NSA szpieguje też instytucje Unii Europejskiej

NSA szpieguje też instytucje Unii Europejskiej
Źródło zdjęć: © Giznet.pl

02.07.2013 10:00

Zalogowani mogą więcej

Możesz zapisać ten artykuł na później. Znajdziesz go potem na swoim koncie użytkownika

Pamiętacie jeszcze sprawę nieszczęsnej umowy ACTA? Wygląda na to, że w najbliższym czasie nie musimy martwić się o to, że umowa ta powróci w jakiejś mutacji. A podziękować za to powinniśmy NSA.

Unia Europejska oraz USA, po latach przygotowań, miały rozpocząć w tym tygodniu negocjacje kluczowej umowy o wolnym handlu. Wygląda jednak na to, że z umowy nici. Powód? Niemiecki Der Spiegel dotarł do informacji, z których wynika, że NSA szpieguje Europejczyków dużo dokładniej, niż wymagałoby tego zabezpieczenie się przed atakami terrorystycznymi. Pojawiły się też pierwsze liczby, na podstawie których można szacować skalę amerykańskich podsłuchów.

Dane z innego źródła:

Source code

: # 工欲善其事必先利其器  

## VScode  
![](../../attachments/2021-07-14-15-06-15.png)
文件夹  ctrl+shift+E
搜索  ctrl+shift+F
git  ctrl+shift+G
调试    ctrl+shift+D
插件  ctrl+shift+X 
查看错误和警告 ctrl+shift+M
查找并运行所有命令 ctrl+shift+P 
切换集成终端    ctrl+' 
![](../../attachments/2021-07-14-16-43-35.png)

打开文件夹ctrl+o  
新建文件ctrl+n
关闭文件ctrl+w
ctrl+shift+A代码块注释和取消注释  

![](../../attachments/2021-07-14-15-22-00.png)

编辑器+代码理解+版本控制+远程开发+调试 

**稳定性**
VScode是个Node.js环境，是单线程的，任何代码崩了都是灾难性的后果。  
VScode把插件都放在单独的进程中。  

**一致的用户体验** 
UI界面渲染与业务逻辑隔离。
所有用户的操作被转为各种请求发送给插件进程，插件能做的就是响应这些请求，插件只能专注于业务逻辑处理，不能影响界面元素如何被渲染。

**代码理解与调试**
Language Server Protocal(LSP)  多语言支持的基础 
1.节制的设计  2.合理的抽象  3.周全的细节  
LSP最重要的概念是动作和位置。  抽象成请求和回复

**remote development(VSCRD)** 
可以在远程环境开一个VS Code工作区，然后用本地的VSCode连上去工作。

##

Amerykanie są skrupulatni. Nie dość, że przechwytują dane klientów własnych operatorów komórkowych oraz komunikację odbywającą się za pośrednictwem największych firm internetowych, to jeszcze postawili sobie za cel dowiedzieć się co też myślą sobie urzędnicy w Brukseli. W tym celu założyli podsłuchy w biurach Unii Europejskiej w Waszyngtonie oraz w nowojorskim przedstawicielstwie UE przy ONZ i włamywali się do sieci informatycznych tych placówek. Mało tego, według informacji tygodnika, biura NSA przy siedzibie NATO w Brukseli miały posłużyć kilka lat temu do przeprowadzenia akcji inwigilacji siedziby Rady Unii Europejskiej.

Unia Europejska jest, ze zrozumiałych względów, lekko mówiąc –. wkurzona. Martin Schultz, „w imieniu Parlamentu Europejskiego” domaga się wyjaśnień, przewodniczący Komisji Europejskiej José Manuel Barroso ma jak najszybciej wystąpić przed parlamentem, by poinformować jakie kroki zostały już podjęte w tej sprawie.

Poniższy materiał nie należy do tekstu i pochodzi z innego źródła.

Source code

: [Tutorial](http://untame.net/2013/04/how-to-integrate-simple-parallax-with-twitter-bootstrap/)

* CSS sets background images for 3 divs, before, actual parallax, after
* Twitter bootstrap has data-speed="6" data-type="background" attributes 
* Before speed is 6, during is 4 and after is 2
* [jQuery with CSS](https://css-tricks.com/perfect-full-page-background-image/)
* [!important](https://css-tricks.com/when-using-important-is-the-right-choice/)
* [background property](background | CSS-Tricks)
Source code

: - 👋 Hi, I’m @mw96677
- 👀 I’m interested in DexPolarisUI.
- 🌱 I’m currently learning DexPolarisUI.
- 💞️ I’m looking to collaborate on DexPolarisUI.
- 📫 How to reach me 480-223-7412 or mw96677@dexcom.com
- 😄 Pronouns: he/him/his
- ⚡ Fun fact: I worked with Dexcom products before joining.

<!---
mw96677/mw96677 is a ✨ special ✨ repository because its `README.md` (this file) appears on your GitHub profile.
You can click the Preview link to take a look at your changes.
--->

Tyle w Brukseli. Największy szok przeżywają teraz chyba jednak Niemcy, ponieważ Der Spiegel dotarł także do danych, które pokazują na jak szeroką skalę NSA szpieguje zwykłych użytkowników internetu. Według informacji tygodnika, Amerykanie bardzo intensywnie interesują się tym co się dzieje w Niemczech. Mniej więcej tak samo intensywnie, jak tym co dzieje się w Chinach, Iraku czy w Arabii Saudyjskiej. I dlatego w kraju, który ma 8. milionów mieszkańców, przechwytują miesięcznie około 500 milionów maili, SMS-ów i danych o połączeniach telefonicznych.

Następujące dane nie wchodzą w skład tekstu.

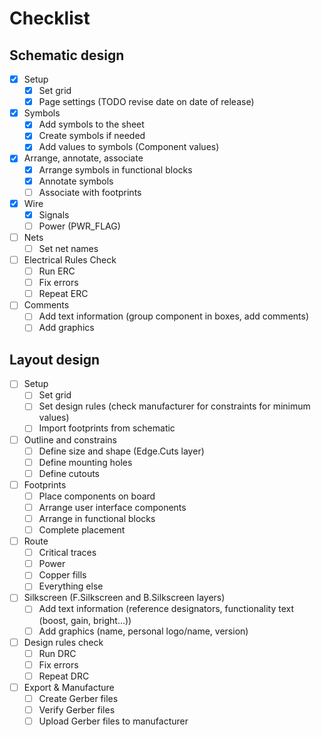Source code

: # Checklist

## Schematic design

- [x] Setup
    - [x] Set grid
    - [x] Page settings (TODO revise date on date of release)
- [x] Symbols
    - [x] Add symbols to the sheet
    - [x] Create symbols if needed
    - [x] Add values to symbols (Component values)
- [x] Arrange, annotate, associate
    - [x] Arrange symbols in functional blocks
    - [x] Annotate symbols
    - [ ] Associate with footprints
- [x] Wire
    - [x] Signals
    - [ ] Power (PWR_FLAG)
- [ ] Nets
    - [ ] Set net names
- [ ] Electrical Rules Check
    - [ ] Run ERC
    - [ ] Fix errors
    - [ ] Repeat ERC
- [ ] Comments
    - [ ] Add text information (group component in boxes, add comments)
    - [ ] Add graphics

## Layout design

- [ ] Setup
    - [ ] Set grid
    - [ ] Set design rules (check manufacturer for constraints for minimum values)
    - [ ] Import footprints from schematic
- [ ] Outline and constrains
    - [ ] Define size and shape (Edge.Cuts layer)
    - [ ] Define mounting holes
    - [ ] Define cutouts
- [ ] Footprints
    - [ ] Place components on board
    - [ ] Arrange user interface components
    - [ ] Arrange in functional blocks
    - [ ] Complete placement
- [ ] Route
    - [ ] Critical traces
    - [ ] Power
    - [ ] Copper fills
    - [ ] Everything else
- [ ] Silkscreen (F.Silkscreen and B.Silkscreen layers)
    - [ ] Add text information (reference designators, functionality text (boost, gain, bright...))
    - [ ] Add graphics (name, personal logo/name, version)
- [ ] Design rules check
    - [ ] Run DRC
    - [ ] Fix errors
    - [ ] Repeat DRC
- [ ] Export & Manufacture
    - [ ] Create Gerber files
    - [ ] Verify Gerber files
    - [ ] Upload Gerber files to manufacturer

Niemiecka minister sprawiedliwości, Sabine Leutheusser-Schnarrenberger, zażądała od USA wyjaśnień w tej sprawie:

- _ Jeśli doniesienia medialne są prawdziwe, przypomina to wrogie działania prowadzone podczas zimnej wojny. Aż nie chce się wierzyć w to, że nasi przyjaciele w USA postrzegają Europejczyków jako wrogów _ - powiedziała w wywiadzie dla dziennika Bild.

Nie ma co się oszukiwać, NSA szpieguje również w naszym kraju, choć nie jesteśmy dla nich aż tak interesujący jak Niemcy. Według mapy pochodzącej z narzędzia Baundless Informant, którą jakiś czas temu opublikował Guardian, nasza komunikacja przechwytywana jest rzadziej niż komunikacja Francuzów. A to pozwala wnioskować, że jest to trochę mniej niż 2 miliony maili, SMS-ów oraz połączeń dziennie.

Polecamy w serwisie Giznet.pl: Tajny rosyjski myśliwiec w Bing Maps

Źródło artykułu:Giznet.pl
Komentarze (1)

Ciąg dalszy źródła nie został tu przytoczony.